AbstractEach year, NHS clinical laboratories carry out more than 700 million laboratory tests, of which 50 million are microbiology investigations. Several studies have shown that between 25% and 40% of all tests sent to the laboratory are unnecessary, and up to 46% of ordered microbiology tests are inappropriate. In light of these accounts, the present study was undertaken to evaluate the process of microbiology specimen management in order to assess microbiology test utilisation and the appropriateness of the test ordering processes. The study focussed on respiratory tract specimens using sputum microbiology as a model for the microbiology service inappropriate test utilisation.
The overall main aim of this study was to determine the appropriateness of clinical microbiology test utilisation, its clinical relevance and cost-effectiveness, hence recommend better utilisation strategies.
A total of 15,941 respiratory tract samples from Barts and The London NHS Trust were randomly selected from the years 2004/05 and analysed retrospectively. Seven hundred microbiology laboratory request forms from patients for whom respiratory tract cultures were requested over a three month period were examined in detail. These requests were derived from 511 sputum specimens, 100 throat swabs, 63 ear swabs and 76 samples from other respiratory tract sites. 641 (91%) of microbiology test requisition forms were completed, provided all requested details by the service users and were therefore considered as appropriate microbiology test requisitions. 660 (94%) of those examined stated the patient’s clinical diagnosis and only in 65 (13%) of these patients was the stated diagnosis as respiratory tract infection.

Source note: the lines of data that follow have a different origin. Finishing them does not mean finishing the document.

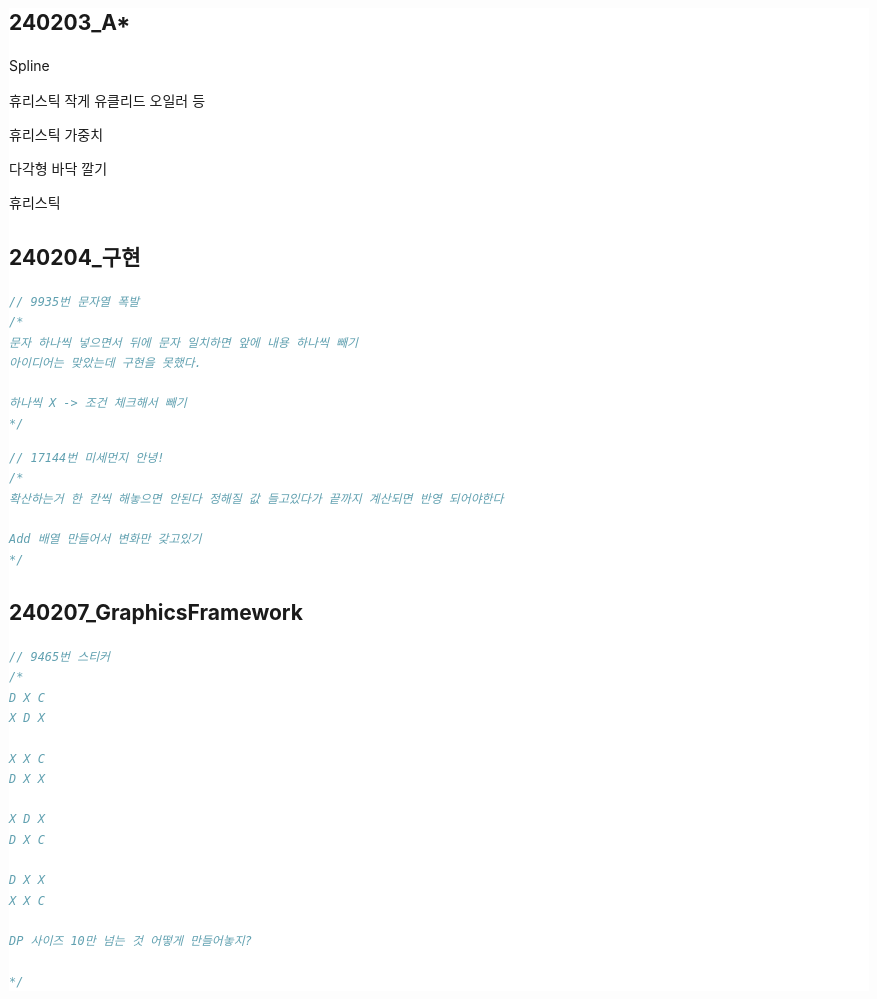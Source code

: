 ## 240203_A*
Spline

휴리스틱 작게 유클리드 오일러 등

휴리스틱 가중치

다각형 바닥 깔기

휴리스틱

## 240204_구현
```cpp
// 9935번 문자열 폭발
/*
문자 하나씩 넣으면서 뒤에 문자 일치하면 앞에 내용 하나씩 빼기
아이디어는 맞았는데 구현을 못했다. 

하나씩 X -> 조건 체크해서 빼기
*/
```

```cpp
// 17144번 미세먼지 안녕!
/*
확산하는거 한 칸씩 해놓으면 안된다 정해질 값 들고있다가 끝까지 계산되면 반영 되어야한다 

Add 배열 만들어서 변화만 갖고있기
*/
```


## 240207_GraphicsFramework

```cpp
// 9465번 스티커
/*
D X C
X D X

X X C
D X X

X D X
D X C

D X X
X X C

DP 사이즈 10만 넘는 것 어떻게 만들어놓지?

*/
```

Sixty percent of sputum specimens examined were considered as poor quality. Forty percent of respiratory specimens were reported as culture positive, based on the local hospital criteria of microbiology test reporting. In sputum culture, 39% was reported as culture positive; however, less than 18% were positive with recognised respiratory pathogens, whilst 27% of throat swabs were reported as culture positive, of which 67% had throat pathogens. From the beginning of this study and before, there were no microbiology test comments and interpretation of test results provided with the test result reporting.
The test turnaround time of respiratory microbiology results reported within three days in 2004/2005 was only 20%. The total inappropriate respiratory specimens processed locally were 9,575. Extrapolating from our results, this suggests that 2,153,977 nationally were inappropriate in NHS hospitals in 2004/2005. The total cost of inappropriate respiratory microbiology test use was approximately £152,000 in local NHS hospitals. Extrapolating from our results, this suggests that £23,900, 000 nationally was the total cost of inappropriate tests in the NHS hospitals.
Following implementation of this study, follow up studies in 2006 and onwards indicated that there has been an improvement in the quality of the microbiology service. The number of good quality sputum specimens was 69% compared to 40% in 2004/2005. While the total microbiology test turnaround time that was reported within three days in 2009/2010 was more than 94%. From mid 2006 onwards, test interpretation comments have been used in all microbiology test result reporting. The total workload of respiratory tract microbiology activity decreased from 18,915/year to 16,651/year over the years 2004/2005 to 2007/2008, which is down nearly 8%.
Analysis of the findings showed that the usefulness of culture results was limited by the collection of inappropriate specimens, and lack of clinical information on the microbiology request form. The crucial importance of the role of clinical and nursing staff is stressed if the clinical relevance of sputum culture is to be maximised. The increasing introduction of electronic pathology test requests gives new opportunities to restrict the collection of inappropriate specimens and make substantial savings in resources, both in the ward and the laboratory. This type of study and audit can give invaluable information about the rationale behind testing, and the appropriateness of sampling and transport time. Appropriate measures for corrective actions can be identified.